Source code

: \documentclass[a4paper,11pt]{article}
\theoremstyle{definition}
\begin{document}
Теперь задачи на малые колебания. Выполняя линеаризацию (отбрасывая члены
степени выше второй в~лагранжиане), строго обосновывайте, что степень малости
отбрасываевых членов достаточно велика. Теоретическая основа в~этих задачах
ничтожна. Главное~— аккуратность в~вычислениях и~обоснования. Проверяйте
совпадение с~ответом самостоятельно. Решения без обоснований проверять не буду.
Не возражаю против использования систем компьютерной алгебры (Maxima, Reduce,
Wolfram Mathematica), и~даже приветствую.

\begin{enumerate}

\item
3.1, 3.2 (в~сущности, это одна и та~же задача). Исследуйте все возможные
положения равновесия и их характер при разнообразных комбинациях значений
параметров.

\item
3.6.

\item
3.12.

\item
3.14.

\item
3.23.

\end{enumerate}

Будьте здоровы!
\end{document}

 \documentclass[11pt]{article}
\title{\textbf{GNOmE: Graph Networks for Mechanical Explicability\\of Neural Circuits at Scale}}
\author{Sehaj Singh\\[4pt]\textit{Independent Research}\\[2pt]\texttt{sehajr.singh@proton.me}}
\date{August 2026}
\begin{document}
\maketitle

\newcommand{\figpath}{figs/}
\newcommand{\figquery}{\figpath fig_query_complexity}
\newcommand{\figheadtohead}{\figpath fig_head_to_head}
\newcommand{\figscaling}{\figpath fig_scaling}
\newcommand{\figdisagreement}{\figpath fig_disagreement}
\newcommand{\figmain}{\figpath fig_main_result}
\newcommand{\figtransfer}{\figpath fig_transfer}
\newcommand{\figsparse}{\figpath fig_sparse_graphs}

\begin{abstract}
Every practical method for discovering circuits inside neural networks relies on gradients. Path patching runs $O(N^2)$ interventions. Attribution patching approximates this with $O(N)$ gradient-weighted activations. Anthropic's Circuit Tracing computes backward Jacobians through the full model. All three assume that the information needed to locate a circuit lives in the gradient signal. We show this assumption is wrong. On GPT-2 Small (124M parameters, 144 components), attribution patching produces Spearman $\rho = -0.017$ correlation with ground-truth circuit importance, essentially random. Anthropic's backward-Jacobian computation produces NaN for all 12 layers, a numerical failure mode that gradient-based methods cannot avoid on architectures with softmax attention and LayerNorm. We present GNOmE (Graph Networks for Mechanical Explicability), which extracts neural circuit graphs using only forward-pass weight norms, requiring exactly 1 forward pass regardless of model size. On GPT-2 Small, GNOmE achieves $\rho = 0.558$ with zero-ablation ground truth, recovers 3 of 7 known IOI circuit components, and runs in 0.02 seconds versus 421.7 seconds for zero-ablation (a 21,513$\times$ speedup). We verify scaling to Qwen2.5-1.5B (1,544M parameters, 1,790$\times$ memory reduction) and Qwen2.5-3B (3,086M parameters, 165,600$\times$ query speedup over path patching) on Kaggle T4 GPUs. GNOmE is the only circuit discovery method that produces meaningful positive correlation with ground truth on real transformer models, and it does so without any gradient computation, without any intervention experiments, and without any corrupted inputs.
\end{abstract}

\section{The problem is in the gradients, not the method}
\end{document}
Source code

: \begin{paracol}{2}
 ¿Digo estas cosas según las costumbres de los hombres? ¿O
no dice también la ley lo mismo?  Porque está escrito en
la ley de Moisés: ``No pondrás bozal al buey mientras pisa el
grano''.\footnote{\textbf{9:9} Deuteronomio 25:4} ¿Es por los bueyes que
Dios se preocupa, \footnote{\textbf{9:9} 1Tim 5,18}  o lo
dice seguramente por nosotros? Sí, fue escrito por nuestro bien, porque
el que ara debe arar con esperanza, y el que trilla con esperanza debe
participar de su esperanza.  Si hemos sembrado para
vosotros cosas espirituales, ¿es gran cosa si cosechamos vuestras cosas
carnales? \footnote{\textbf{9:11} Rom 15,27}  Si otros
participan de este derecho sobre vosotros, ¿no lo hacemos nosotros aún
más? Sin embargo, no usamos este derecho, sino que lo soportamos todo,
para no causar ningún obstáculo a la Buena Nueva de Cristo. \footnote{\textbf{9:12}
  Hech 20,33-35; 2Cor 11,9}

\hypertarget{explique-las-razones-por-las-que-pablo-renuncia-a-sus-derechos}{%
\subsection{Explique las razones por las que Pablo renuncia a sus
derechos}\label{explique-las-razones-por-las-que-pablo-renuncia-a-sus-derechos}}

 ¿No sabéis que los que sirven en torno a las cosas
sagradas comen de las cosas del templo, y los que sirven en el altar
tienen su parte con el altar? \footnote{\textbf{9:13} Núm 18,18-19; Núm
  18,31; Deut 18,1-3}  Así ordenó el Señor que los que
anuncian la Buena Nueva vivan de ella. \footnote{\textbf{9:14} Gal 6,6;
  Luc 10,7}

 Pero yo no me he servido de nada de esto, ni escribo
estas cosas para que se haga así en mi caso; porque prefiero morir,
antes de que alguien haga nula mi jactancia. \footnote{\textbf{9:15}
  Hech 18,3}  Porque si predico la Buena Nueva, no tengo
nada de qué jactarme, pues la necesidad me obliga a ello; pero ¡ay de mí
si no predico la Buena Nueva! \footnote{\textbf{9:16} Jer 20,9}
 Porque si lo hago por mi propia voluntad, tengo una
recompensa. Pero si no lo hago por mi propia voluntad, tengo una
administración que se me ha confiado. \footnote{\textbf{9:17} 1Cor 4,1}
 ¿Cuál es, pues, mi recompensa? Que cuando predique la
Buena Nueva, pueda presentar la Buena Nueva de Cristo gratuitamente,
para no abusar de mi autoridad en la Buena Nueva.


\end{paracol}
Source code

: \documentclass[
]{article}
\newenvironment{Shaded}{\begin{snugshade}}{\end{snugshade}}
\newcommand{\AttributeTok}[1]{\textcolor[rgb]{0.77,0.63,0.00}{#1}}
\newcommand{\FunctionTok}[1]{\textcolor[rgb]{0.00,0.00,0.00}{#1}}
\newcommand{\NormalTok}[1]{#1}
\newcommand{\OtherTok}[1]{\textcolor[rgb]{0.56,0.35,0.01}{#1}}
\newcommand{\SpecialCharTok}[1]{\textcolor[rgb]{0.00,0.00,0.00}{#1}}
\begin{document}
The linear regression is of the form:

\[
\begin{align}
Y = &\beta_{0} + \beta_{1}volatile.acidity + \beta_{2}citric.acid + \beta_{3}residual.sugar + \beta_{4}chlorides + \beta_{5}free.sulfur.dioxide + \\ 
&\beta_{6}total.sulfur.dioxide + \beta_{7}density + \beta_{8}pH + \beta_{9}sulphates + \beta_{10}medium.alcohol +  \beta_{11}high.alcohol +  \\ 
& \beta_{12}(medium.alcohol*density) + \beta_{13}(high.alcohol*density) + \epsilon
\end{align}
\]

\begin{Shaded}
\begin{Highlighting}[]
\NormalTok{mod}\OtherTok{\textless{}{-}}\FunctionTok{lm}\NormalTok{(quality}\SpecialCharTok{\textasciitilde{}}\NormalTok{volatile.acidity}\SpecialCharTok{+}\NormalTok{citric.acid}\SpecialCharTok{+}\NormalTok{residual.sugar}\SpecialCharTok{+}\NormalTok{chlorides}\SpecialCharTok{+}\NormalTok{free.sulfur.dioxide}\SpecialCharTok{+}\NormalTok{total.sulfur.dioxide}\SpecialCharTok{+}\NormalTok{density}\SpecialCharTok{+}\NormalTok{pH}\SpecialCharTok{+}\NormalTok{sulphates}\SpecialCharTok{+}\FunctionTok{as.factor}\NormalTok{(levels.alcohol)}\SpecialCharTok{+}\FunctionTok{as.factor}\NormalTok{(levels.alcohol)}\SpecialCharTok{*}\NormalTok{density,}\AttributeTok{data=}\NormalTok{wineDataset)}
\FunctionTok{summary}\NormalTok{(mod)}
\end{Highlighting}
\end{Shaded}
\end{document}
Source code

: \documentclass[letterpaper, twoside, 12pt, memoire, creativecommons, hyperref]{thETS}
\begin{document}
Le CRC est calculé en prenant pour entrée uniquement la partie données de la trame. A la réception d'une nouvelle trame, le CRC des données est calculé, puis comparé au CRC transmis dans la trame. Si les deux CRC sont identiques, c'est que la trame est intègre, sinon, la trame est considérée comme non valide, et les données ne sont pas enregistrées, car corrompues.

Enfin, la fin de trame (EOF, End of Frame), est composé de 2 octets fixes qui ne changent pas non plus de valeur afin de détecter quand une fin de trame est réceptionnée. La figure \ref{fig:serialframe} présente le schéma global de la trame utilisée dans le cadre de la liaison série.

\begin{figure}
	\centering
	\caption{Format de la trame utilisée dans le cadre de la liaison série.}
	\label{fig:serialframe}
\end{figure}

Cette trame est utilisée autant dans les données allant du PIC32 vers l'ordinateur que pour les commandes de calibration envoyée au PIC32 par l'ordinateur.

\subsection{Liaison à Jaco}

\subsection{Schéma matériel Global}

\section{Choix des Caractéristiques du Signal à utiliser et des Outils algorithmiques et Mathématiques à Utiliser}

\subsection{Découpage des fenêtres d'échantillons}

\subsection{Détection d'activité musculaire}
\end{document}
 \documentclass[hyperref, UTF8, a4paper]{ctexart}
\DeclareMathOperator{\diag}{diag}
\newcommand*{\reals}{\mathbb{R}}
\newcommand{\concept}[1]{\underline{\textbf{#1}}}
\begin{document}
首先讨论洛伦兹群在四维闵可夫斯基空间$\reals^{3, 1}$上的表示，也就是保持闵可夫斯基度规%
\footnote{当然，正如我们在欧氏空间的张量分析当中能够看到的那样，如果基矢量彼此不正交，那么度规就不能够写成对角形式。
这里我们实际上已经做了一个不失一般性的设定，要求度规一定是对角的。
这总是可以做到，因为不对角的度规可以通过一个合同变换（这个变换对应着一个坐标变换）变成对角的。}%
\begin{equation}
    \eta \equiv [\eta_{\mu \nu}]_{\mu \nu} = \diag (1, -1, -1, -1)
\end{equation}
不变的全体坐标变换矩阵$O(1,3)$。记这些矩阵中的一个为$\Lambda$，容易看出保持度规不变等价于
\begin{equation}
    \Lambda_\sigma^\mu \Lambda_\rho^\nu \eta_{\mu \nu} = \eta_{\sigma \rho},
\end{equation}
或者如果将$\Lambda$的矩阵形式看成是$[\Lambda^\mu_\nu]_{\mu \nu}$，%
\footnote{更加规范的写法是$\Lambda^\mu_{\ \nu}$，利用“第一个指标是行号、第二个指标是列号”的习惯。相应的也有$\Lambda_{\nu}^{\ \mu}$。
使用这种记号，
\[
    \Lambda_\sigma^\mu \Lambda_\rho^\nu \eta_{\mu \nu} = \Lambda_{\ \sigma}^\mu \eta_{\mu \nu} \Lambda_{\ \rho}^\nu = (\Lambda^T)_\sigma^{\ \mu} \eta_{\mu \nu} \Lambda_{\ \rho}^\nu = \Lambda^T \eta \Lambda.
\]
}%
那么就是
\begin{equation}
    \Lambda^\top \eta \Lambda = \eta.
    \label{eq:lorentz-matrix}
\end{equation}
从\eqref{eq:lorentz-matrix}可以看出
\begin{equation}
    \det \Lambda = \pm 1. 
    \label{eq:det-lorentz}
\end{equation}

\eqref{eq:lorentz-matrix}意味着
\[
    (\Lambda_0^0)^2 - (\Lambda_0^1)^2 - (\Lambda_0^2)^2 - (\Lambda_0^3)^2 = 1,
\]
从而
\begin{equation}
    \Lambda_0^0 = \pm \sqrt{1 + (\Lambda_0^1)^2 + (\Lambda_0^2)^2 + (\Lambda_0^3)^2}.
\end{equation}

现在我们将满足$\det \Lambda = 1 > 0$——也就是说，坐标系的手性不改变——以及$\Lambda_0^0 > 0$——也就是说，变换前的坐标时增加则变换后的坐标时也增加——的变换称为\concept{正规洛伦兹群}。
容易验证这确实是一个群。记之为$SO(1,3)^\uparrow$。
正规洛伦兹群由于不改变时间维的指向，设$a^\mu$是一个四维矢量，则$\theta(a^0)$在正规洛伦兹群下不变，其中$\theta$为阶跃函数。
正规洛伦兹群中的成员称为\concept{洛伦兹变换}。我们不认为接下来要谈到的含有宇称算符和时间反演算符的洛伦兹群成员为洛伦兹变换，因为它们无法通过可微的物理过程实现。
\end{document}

☆ ☆ ☆

[Work order] Print the records above verbatim from their first line to the line containing "степени выше второй", both included, and stop there.

[Solution for this task]
Source code

: \documentclass[a4paper,11pt]{article}
\theoremstyle{definition}
\begin{document}
Теперь задачи на малые колебания. Выполняя линеаризацию (отбрасывая члены
степени выше второй в~лагранжиане), строго обосновывайте, что степень малости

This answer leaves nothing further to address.